A thing that has always frustrated me about github/bitbucket, as a language designer, is that you can't teach the forge to syntax highlight files in your own custom formats.

Now the existence of Codeberg/git.gay means potentially I could create a PR to forgejo to add this feature and it would get added to the forges I actually use. Perhaps at some point I will do this.

Anybody know off the top of their heads what syntax-highlighter format Codeberg/Forgejegejo even uses?

Oh. it's… oh.

It's… custom Go code… on a per-language basis. they use something called Chroma and the way Chroma works is it wrote custom lexers in Go for each language they want to support. Um. Hm.

This is actually the one single approach they could have attempted which prevents custom pluggable highlighters on a per-repo basis.

https://hey.hagelb.org/@technomancy/statuses/01KNQJ9H3R64BEHE1QWNBXZKVW

technomancy (@[email protected])

@mcc last I checked it was https://github.com/alecthomas/chroma ;  I remember sending a patch to support Fennel and it was handled pretty promptly

hey.hagelb.org
@mcc you would really think that "one widely-supported declarative non-executable grammar format for syntax highlighting" would be a solved problem by now but it kinda feels like tree sitter is sucking up all the oxygen in that space; don't love how that's going
@technomancy Do you have negative opinions about treesitter, and if so, why?

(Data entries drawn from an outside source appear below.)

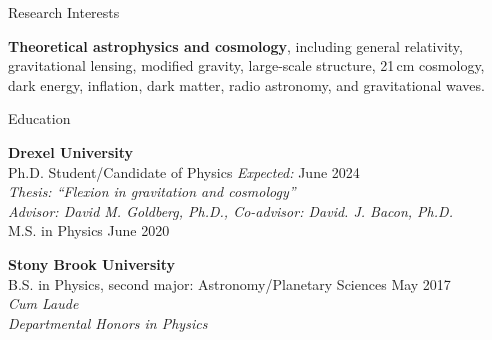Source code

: \documentclass{resume} %
\begin{document}


\begin{rSection}{Research Interests}

\textbf{Theoretical astrophysics and cosmology}, including general relativity, gravitational lensing, modified gravity, large-scale structure, 21\,cm cosmology, dark energy, inflation, dark matter, radio astronomy, and gravitational waves. 

\end{rSection}


\begin{rSection}{Education}

\textbf{Drexel University} \\%
{\color{MidnightBlue} Ph.D.} Student/Candidate of Physics \hfill {\textit{Expected:} June 2024} \\
\textit{Thesis: ``Flexion in gravitation and cosmology''}\\
\textit{Advisor: David M. Goldberg, Ph.D., Co-advisor: David. J. Bacon, Ph.D.}\\
{\color{MidnightBlue} M.S.} in Physics \hfill{June 2020}%

\textbf{Stony Brook University} \\%
{\color{MidnightBlue} B.S.} in Physics, second major: Astronomy/Planetary Sciences \hfill{May 2017}\\%
\textit{Cum Laude}\\
\textit{Departmental Honors in Physics}

\end{rSection}

\end{document}
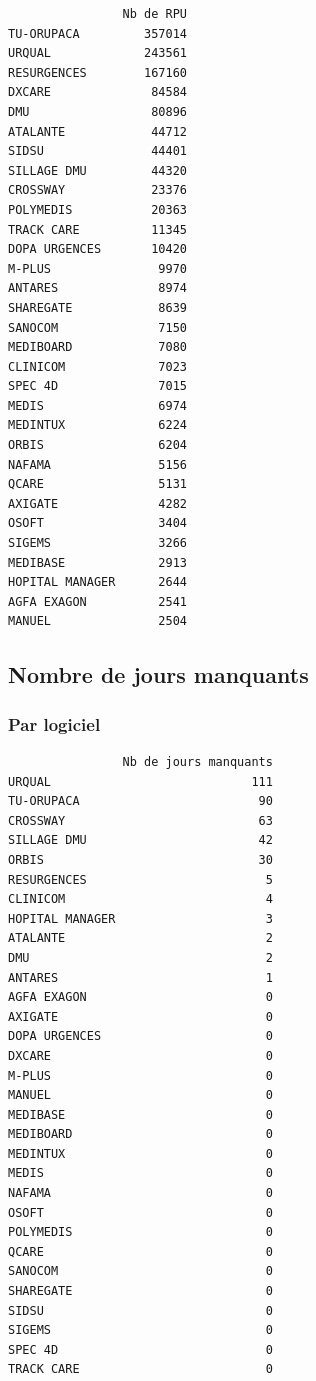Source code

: \documentclass[]{article}
\begin{document}
\begin{verbatim}
                Nb de RPU
TU-ORUPACA         357014
URQUAL             243561
RESURGENCES        167160
DXCARE              84584
DMU                 80896
ATALANTE            44712
SIDSU               44401
SILLAGE DMU         44320
CROSSWAY            23376
POLYMEDIS           20363
TRACK CARE          11345
DOPA URGENCES       10420
M-PLUS               9970
ANTARES              8974
SHAREGATE            8639
SANOCOM              7150
MEDIBOARD            7080
CLINICOM             7023
SPEC 4D              7015
MEDIS                6974
MEDINTUX             6224
ORBIS                6204
NAFAMA               5156
QCARE                5131
AXIGATE              4282
OSOFT                3404
SIGEMS               3266
MEDIBASE             2913
HOPITAL MANAGER      2644
AGFA EXAGON          2541
MANUEL               2504
\end{verbatim}

\subsection{Nombre de jours manquants}\label{nombre-de-jours-manquants}

\subsubsection{Par logiciel}\label{par-logiciel}

\begin{verbatim}
                Nb de jours manquants
URQUAL                            111
TU-ORUPACA                         90
CROSSWAY                           63
SILLAGE DMU                        42
ORBIS                              30
RESURGENCES                         5
CLINICOM                            4
HOPITAL MANAGER                     3
ATALANTE                            2
DMU                                 2
ANTARES                             1
AGFA EXAGON                         0
AXIGATE                             0
DOPA URGENCES                       0
DXCARE                              0
M-PLUS                              0
MANUEL                              0
MEDIBASE                            0
MEDIBOARD                           0
MEDINTUX                            0
MEDIS                               0
NAFAMA                              0
OSOFT                               0
POLYMEDIS                           0
QCARE                               0
SANOCOM                             0
SHAREGATE                           0
SIDSU                               0
SIGEMS                              0
SPEC 4D                             0
TRACK CARE                          0
\end{verbatim}
\end{document}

@mcc the main thing is that grammars are opaque blobs of executable code, which sucks! technically you can often compile them from a declarative data source but afaict you can't do this without npm

a well-designed format would make the unit of distribution a purely declarative data format but instead we ended up with this situation where you could install a grammar that segfaults your editor or steals your SSH keys; gross!

@technomancy in treesitter, they are?

yikes

@mcc @technomancy The parsing itself is driven by a state machine, and you do get a description of those in pure-data JSON files. So in theory you could reimplement the parsing algorithm in another language and not have to dlopen random .so files.

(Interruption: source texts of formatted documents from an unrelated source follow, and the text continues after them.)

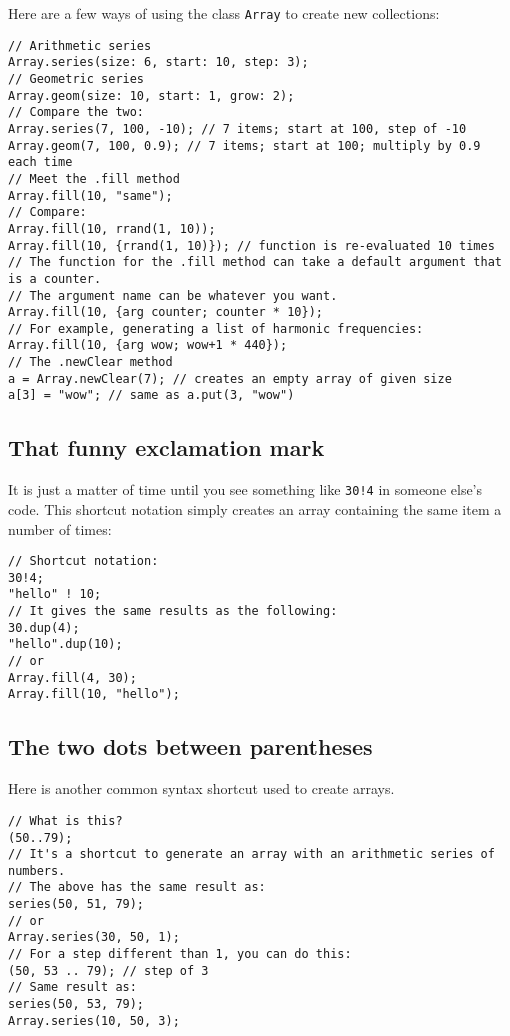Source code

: Here are a few ways of using the class \texttt{Array} to create new collections:

\begin{lstlisting}[style=SuperCollider-IDE, basicstyle=\scttfamily\footnotesize]
// Arithmetic series
Array.series(size: 6, start: 10, step: 3);
// Geometric series
Array.geom(size: 10, start: 1, grow: 2);
// Compare the two:
Array.series(7, 100, -10); // 7 items; start at 100, step of -10
Array.geom(7, 100, 0.9); // 7 items; start at 100; multiply by 0.9 each time
// Meet the .fill method
Array.fill(10, "same");
// Compare:
Array.fill(10, rrand(1, 10)); 
Array.fill(10, {rrand(1, 10)}); // function is re-evaluated 10 times
// The function for the .fill method can take a default argument that is a counter.
// The argument name can be whatever you want.
Array.fill(10, {arg counter; counter * 10});
// For example, generating a list of harmonic frequencies:
Array.fill(10, {arg wow; wow+1 * 440}); 
// The .newClear method
a = Array.newClear(7); // creates an empty array of given size
a[3] = "wow"; // same as a.put(3, "wow")
\end{lstlisting}


\subsection{That funny exclamation mark}

It is just a matter of time until you see something like \texttt{30!4} in someone else's code. This shortcut notation simply creates an array containing the same item a number of times:

 
\begin{lstlisting}[style=SuperCollider-IDE, basicstyle=\scttfamily\footnotesize]
// Shortcut notation:
30!4;
"hello" ! 10;
// It gives the same results as the following:
30.dup(4);
"hello".dup(10);
// or
Array.fill(4, 30);
Array.fill(10, "hello");
\end{lstlisting}
 

\subsection{The two dots between parentheses}

Here is another common syntax shortcut used to create arrays.

 
\begin{lstlisting}[style=SuperCollider-IDE, basicstyle=\scttfamily\footnotesize]
// What is this?
(50..79);
// It's a shortcut to generate an array with an arithmetic series of numbers.
// The above has the same result as:
series(50, 51, 79);
// or
Array.series(30, 50, 1);
// For a step different than 1, you can do this:
(50, 53 .. 79); // step of 3
// Same result as:
series(50, 53, 79);
Array.series(10, 50, 3);
\end{lstlisting}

But no one has tried that, because the scanners are largely implemented as arbitrary C/C++ code, and so reimplementing the parser driver wouldn't be enough.

@dcreager @technomancy Well, if I'm implementing my scanner on purpose, and I'm intending to deploy in a situation , is this a viable option for like… me? (Let's never mind that codeberg doesn't actually use treesitter.)

@mcc @technomancy Hmm, not sure I completely understand the question, so apologies in advance if I answer the wrong thing.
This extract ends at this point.